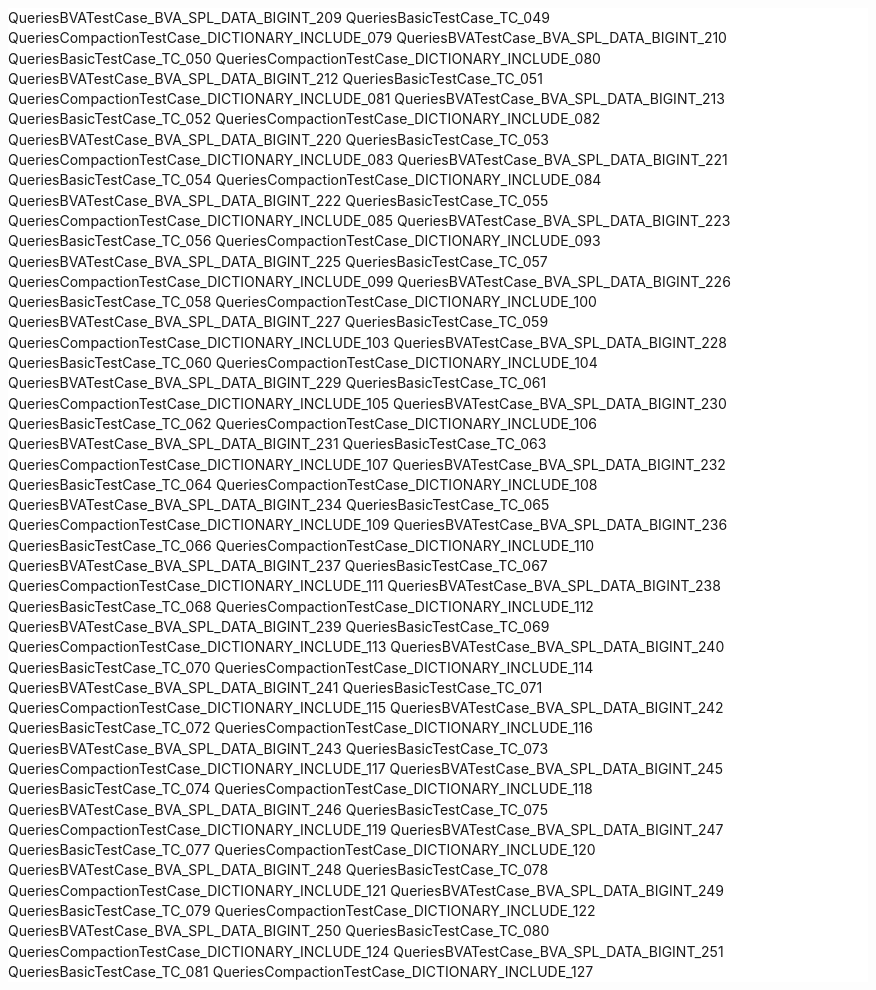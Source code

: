   QueriesBVATestCase_BVA_SPL_DATA_BIGINT_209                  QueriesBasicTestCase_TC_049                               QueriesCompactionTestCase_DICTIONARY_INCLUDE_079
  QueriesBVATestCase_BVA_SPL_DATA_BIGINT_210                  QueriesBasicTestCase_TC_050                               QueriesCompactionTestCase_DICTIONARY_INCLUDE_080
  QueriesBVATestCase_BVA_SPL_DATA_BIGINT_212                  QueriesBasicTestCase_TC_051                               QueriesCompactionTestCase_DICTIONARY_INCLUDE_081
  QueriesBVATestCase_BVA_SPL_DATA_BIGINT_213                  QueriesBasicTestCase_TC_052                               QueriesCompactionTestCase_DICTIONARY_INCLUDE_082
  QueriesBVATestCase_BVA_SPL_DATA_BIGINT_220                  QueriesBasicTestCase_TC_053                               QueriesCompactionTestCase_DICTIONARY_INCLUDE_083
  QueriesBVATestCase_BVA_SPL_DATA_BIGINT_221                  QueriesBasicTestCase_TC_054                               QueriesCompactionTestCase_DICTIONARY_INCLUDE_084
  QueriesBVATestCase_BVA_SPL_DATA_BIGINT_222                  QueriesBasicTestCase_TC_055                               QueriesCompactionTestCase_DICTIONARY_INCLUDE_085
  QueriesBVATestCase_BVA_SPL_DATA_BIGINT_223                  QueriesBasicTestCase_TC_056                               QueriesCompactionTestCase_DICTIONARY_INCLUDE_093
  QueriesBVATestCase_BVA_SPL_DATA_BIGINT_225                  QueriesBasicTestCase_TC_057                               QueriesCompactionTestCase_DICTIONARY_INCLUDE_099
  QueriesBVATestCase_BVA_SPL_DATA_BIGINT_226                  QueriesBasicTestCase_TC_058                               QueriesCompactionTestCase_DICTIONARY_INCLUDE_100
  QueriesBVATestCase_BVA_SPL_DATA_BIGINT_227                  QueriesBasicTestCase_TC_059                               QueriesCompactionTestCase_DICTIONARY_INCLUDE_103
  QueriesBVATestCase_BVA_SPL_DATA_BIGINT_228                  QueriesBasicTestCase_TC_060                               QueriesCompactionTestCase_DICTIONARY_INCLUDE_104
  QueriesBVATestCase_BVA_SPL_DATA_BIGINT_229                  QueriesBasicTestCase_TC_061                               QueriesCompactionTestCase_DICTIONARY_INCLUDE_105
  QueriesBVATestCase_BVA_SPL_DATA_BIGINT_230                  QueriesBasicTestCase_TC_062                               QueriesCompactionTestCase_DICTIONARY_INCLUDE_106
  QueriesBVATestCase_BVA_SPL_DATA_BIGINT_231                  QueriesBasicTestCase_TC_063                               QueriesCompactionTestCase_DICTIONARY_INCLUDE_107
  QueriesBVATestCase_BVA_SPL_DATA_BIGINT_232                  QueriesBasicTestCase_TC_064                               QueriesCompactionTestCase_DICTIONARY_INCLUDE_108
  QueriesBVATestCase_BVA_SPL_DATA_BIGINT_234                  QueriesBasicTestCase_TC_065                               QueriesCompactionTestCase_DICTIONARY_INCLUDE_109
  QueriesBVATestCase_BVA_SPL_DATA_BIGINT_236                  QueriesBasicTestCase_TC_066                               QueriesCompactionTestCase_DICTIONARY_INCLUDE_110
  QueriesBVATestCase_BVA_SPL_DATA_BIGINT_237                  QueriesBasicTestCase_TC_067                               QueriesCompactionTestCase_DICTIONARY_INCLUDE_111
  QueriesBVATestCase_BVA_SPL_DATA_BIGINT_238                  QueriesBasicTestCase_TC_068                               QueriesCompactionTestCase_DICTIONARY_INCLUDE_112
  QueriesBVATestCase_BVA_SPL_DATA_BIGINT_239                  QueriesBasicTestCase_TC_069                               QueriesCompactionTestCase_DICTIONARY_INCLUDE_113
  QueriesBVATestCase_BVA_SPL_DATA_BIGINT_240                  QueriesBasicTestCase_TC_070                               QueriesCompactionTestCase_DICTIONARY_INCLUDE_114
  QueriesBVATestCase_BVA_SPL_DATA_BIGINT_241                  QueriesBasicTestCase_TC_071                               QueriesCompactionTestCase_DICTIONARY_INCLUDE_115
  QueriesBVATestCase_BVA_SPL_DATA_BIGINT_242                  QueriesBasicTestCase_TC_072                               QueriesCompactionTestCase_DICTIONARY_INCLUDE_116
  QueriesBVATestCase_BVA_SPL_DATA_BIGINT_243                  QueriesBasicTestCase_TC_073                               QueriesCompactionTestCase_DICTIONARY_INCLUDE_117
  QueriesBVATestCase_BVA_SPL_DATA_BIGINT_245                  QueriesBasicTestCase_TC_074                               QueriesCompactionTestCase_DICTIONARY_INCLUDE_118
  QueriesBVATestCase_BVA_SPL_DATA_BIGINT_246                  QueriesBasicTestCase_TC_075                               QueriesCompactionTestCase_DICTIONARY_INCLUDE_119
  QueriesBVATestCase_BVA_SPL_DATA_BIGINT_247                  QueriesBasicTestCase_TC_077                               QueriesCompactionTestCase_DICTIONARY_INCLUDE_120
  QueriesBVATestCase_BVA_SPL_DATA_BIGINT_248                  QueriesBasicTestCase_TC_078                               QueriesCompactionTestCase_DICTIONARY_INCLUDE_121
  QueriesBVATestCase_BVA_SPL_DATA_BIGINT_249                  QueriesBasicTestCase_TC_079                               QueriesCompactionTestCase_DICTIONARY_INCLUDE_122
  QueriesBVATestCase_BVA_SPL_DATA_BIGINT_250                  QueriesBasicTestCase_TC_080                               QueriesCompactionTestCase_DICTIONARY_INCLUDE_124
  QueriesBVATestCase_BVA_SPL_DATA_BIGINT_251                  QueriesBasicTestCase_TC_081                               QueriesCompactionTestCase_DICTIONARY_INCLUDE_127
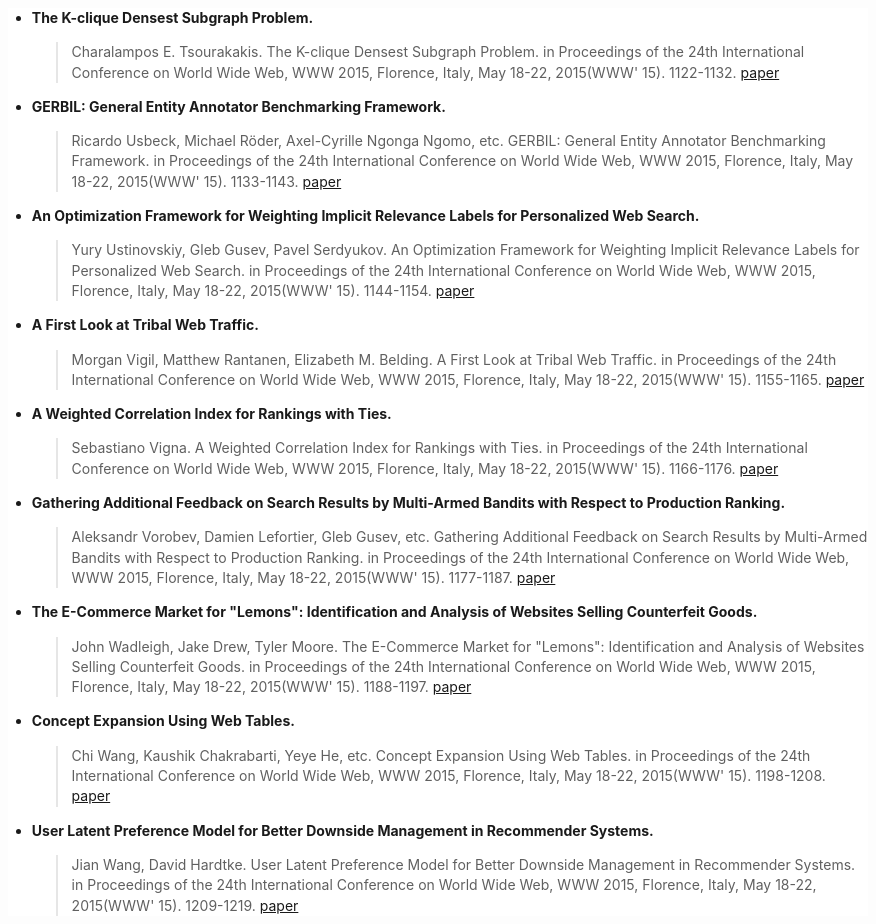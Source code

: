 
- **The K-clique Densest Subgraph Problem.**
    > Charalampos E. Tsourakakis. The K-clique Densest Subgraph Problem. in Proceedings of the 24th International Conference on World Wide Web, WWW 2015, Florence, Italy, May 18-22, 2015(WWW' 15). 1122-1132. [paper](https://doi.org/10.1145/2736277.2741098)


- **GERBIL: General Entity Annotator Benchmarking Framework.**
    > Ricardo Usbeck, Michael Röder, Axel-Cyrille Ngonga Ngomo, etc. GERBIL: General Entity Annotator Benchmarking Framework. in Proceedings of the 24th International Conference on World Wide Web, WWW 2015, Florence, Italy, May 18-22, 2015(WWW' 15). 1133-1143. [paper](https://doi.org/10.1145/2736277.2741626)


- **An Optimization Framework for Weighting Implicit Relevance Labels for Personalized Web Search.**
    > Yury Ustinovskiy, Gleb Gusev, Pavel Serdyukov. An Optimization Framework for Weighting Implicit Relevance Labels for Personalized Web Search. in Proceedings of the 24th International Conference on World Wide Web, WWW 2015, Florence, Italy, May 18-22, 2015(WWW' 15). 1144-1154. [paper](https://doi.org/10.1145/2736277.2741105)


- **A First Look at Tribal Web Traffic.**
    > Morgan Vigil, Matthew Rantanen, Elizabeth M. Belding. A First Look at Tribal Web Traffic. in Proceedings of the 24th International Conference on World Wide Web, WWW 2015, Florence, Italy, May 18-22, 2015(WWW' 15). 1155-1165. [paper](https://doi.org/10.1145/2736277.2741645)


- **A Weighted Correlation Index for Rankings with Ties.**
    > Sebastiano Vigna. A Weighted Correlation Index for Rankings with Ties. in Proceedings of the 24th International Conference on World Wide Web, WWW 2015, Florence, Italy, May 18-22, 2015(WWW' 15). 1166-1176. [paper](https://doi.org/10.1145/2736277.2741088)


- **Gathering Additional Feedback on Search Results by Multi-Armed Bandits with Respect to Production Ranking.**
    > Aleksandr Vorobev, Damien Lefortier, Gleb Gusev, etc. Gathering Additional Feedback on Search Results by Multi-Armed Bandits with Respect to Production Ranking. in Proceedings of the 24th International Conference on World Wide Web, WWW 2015, Florence, Italy, May 18-22, 2015(WWW' 15). 1177-1187. [paper](https://doi.org/10.1145/2736277.2741104)


- **The E-Commerce Market for &quot;Lemons&quot;: Identification and Analysis of Websites Selling Counterfeit Goods.**
    > John Wadleigh, Jake Drew, Tyler Moore. The E-Commerce Market for &quot;Lemons&quot;: Identification and Analysis of Websites Selling Counterfeit Goods. in Proceedings of the 24th International Conference on World Wide Web, WWW 2015, Florence, Italy, May 18-22, 2015(WWW' 15). 1188-1197. [paper](https://doi.org/10.1145/2736277.2741658)


- **Concept Expansion Using Web Tables.**
    > Chi Wang, Kaushik Chakrabarti, Yeye He, etc. Concept Expansion Using Web Tables. in Proceedings of the 24th International Conference on World Wide Web, WWW 2015, Florence, Italy, May 18-22, 2015(WWW' 15). 1198-1208. [paper](https://doi.org/10.1145/2736277.2741644)


- **User Latent Preference Model for Better Downside Management in Recommender Systems.**
    > Jian Wang, David Hardtke. User Latent Preference Model for Better Downside Management in Recommender Systems. in Proceedings of the 24th International Conference on World Wide Web, WWW 2015, Florence, Italy, May 18-22, 2015(WWW' 15). 1209-1219. [paper](https://doi.org/10.1145/2736277.2741126)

» **What is required**
Give only the number of lines above holding "Additional".

» **Answer to this task**
2